Problem
"How to pd.pivot_table with % (percentage) column where sum/ total is provided by df.pivot_table(margins=True)
"
Context
We have a sample pivot:
import pandas as pd
import numpy as np
df = pd.DataFrame([["row1",50, 200],["row2",100, 300]], columns=list('ABC'))
print(df)
print("\n\n")
pivot = df.pivot_table(
index=["A"],
columns=[],
values=["B", "C"],
aggfunc={
"B": np.sum,
"C": np.sum,
},
margins=True,
margins_name = "Total",
fill_value=0
)
print(pivot)
Like this:
B C
A
row1 50 200
row2 100 300
Total 150 500
Desired Output
B C D E
A
row1 50 200 250 38.46%
row2 100 300 400 61.54%
Total 150 500 650 100%
In words, we essentially wish to add column E (pct of row & column total)
to the output of pivot_table which is a percentage of the column total.
Note, to make the example a bit more readable we've added column 'D'
which should not be part of the actual output.

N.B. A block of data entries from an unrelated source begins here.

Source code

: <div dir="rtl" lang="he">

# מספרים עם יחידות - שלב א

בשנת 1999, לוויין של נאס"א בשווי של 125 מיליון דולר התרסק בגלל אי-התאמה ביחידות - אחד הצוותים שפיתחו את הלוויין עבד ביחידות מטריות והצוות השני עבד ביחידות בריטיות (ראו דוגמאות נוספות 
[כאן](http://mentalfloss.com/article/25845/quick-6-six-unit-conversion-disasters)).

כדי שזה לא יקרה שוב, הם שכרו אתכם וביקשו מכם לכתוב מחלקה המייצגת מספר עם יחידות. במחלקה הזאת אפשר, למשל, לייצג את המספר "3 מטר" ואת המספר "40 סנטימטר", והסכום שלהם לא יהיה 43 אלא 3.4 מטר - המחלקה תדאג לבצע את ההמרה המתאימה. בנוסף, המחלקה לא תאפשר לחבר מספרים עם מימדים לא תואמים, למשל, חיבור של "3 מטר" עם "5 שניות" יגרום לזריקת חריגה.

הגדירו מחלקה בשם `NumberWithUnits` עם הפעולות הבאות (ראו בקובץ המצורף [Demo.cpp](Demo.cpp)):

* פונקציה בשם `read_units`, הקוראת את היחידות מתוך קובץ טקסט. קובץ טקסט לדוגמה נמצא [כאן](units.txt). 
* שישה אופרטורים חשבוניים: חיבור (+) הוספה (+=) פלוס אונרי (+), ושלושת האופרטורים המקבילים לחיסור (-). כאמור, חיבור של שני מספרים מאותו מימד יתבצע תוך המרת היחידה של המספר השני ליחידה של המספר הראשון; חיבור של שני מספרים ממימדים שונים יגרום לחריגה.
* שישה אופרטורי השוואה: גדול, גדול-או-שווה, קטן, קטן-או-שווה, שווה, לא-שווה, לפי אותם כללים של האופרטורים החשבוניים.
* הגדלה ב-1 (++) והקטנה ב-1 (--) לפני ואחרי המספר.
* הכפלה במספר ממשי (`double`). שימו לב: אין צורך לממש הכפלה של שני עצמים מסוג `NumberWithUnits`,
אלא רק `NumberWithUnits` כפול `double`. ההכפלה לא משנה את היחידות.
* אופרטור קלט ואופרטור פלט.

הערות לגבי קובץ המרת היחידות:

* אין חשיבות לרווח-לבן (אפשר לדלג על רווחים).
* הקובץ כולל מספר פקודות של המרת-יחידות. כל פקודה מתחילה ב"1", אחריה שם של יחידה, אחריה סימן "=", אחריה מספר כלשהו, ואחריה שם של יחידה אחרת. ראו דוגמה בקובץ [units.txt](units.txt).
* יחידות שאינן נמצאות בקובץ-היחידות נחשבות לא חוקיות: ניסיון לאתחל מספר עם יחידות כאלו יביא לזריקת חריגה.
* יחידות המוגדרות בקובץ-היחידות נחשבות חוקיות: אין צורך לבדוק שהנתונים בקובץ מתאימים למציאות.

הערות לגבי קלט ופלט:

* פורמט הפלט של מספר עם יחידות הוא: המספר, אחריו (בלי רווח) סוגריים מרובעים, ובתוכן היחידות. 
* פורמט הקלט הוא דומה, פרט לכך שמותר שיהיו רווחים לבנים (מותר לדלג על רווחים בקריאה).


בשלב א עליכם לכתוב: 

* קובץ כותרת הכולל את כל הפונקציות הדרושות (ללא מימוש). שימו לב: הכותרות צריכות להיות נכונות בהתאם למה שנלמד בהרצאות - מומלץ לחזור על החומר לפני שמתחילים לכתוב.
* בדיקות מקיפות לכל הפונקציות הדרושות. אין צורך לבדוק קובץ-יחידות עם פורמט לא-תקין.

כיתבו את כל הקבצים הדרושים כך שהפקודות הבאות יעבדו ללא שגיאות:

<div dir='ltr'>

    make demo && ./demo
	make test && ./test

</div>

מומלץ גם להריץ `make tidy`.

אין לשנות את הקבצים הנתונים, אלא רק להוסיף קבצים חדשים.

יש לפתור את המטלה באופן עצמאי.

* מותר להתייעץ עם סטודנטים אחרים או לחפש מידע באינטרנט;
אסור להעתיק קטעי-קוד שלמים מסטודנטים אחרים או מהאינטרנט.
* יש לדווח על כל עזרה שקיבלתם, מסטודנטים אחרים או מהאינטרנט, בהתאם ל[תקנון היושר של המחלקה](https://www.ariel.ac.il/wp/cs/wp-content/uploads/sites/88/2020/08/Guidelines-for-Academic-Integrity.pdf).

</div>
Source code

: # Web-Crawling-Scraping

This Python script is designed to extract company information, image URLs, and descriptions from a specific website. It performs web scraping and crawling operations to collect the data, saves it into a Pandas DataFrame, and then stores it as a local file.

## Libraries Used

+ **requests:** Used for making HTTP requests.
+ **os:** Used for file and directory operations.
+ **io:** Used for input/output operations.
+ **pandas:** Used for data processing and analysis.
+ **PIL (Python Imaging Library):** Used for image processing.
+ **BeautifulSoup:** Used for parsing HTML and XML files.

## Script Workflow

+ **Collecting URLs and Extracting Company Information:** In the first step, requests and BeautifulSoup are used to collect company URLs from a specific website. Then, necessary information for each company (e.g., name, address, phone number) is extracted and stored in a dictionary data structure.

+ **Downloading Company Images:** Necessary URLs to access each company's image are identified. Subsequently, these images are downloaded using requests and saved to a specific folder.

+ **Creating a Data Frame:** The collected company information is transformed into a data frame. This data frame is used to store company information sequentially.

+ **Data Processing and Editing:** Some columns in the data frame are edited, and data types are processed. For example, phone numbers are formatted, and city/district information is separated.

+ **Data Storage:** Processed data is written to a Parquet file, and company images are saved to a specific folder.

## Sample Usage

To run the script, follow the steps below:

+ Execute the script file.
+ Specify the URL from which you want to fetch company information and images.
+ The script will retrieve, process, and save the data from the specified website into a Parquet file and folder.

Beyond that, the output format must stay like this as eventually we will output it to an excel sheet for business usage.
Tried so far
Similar questions were asked:
Add percent of total column to Pandas pivot_table
- Only does it with a groupby but as we need the columns to stay intact when we print() so that didn't really work for me
- Only does it with a groupby but as we need the columns to stay intact when we print() so that didn't really work for me
Pandas percentage of total with groupby
- Didn't work for me as we need the output format to stay intact which I haven't figured out so far
- Didn't work for me as we need the output format to stay intact which I haven't figured out so far
Furthermore, I was hoping that pandas has maybe found a neat way around this with the latest version so we can do it using df.pivot_table
. They usually add some handy improvements to their iterations. :)
Specifications
Python: 3.5.2
Pandas: 0.18.1
Numpy: 1.11.1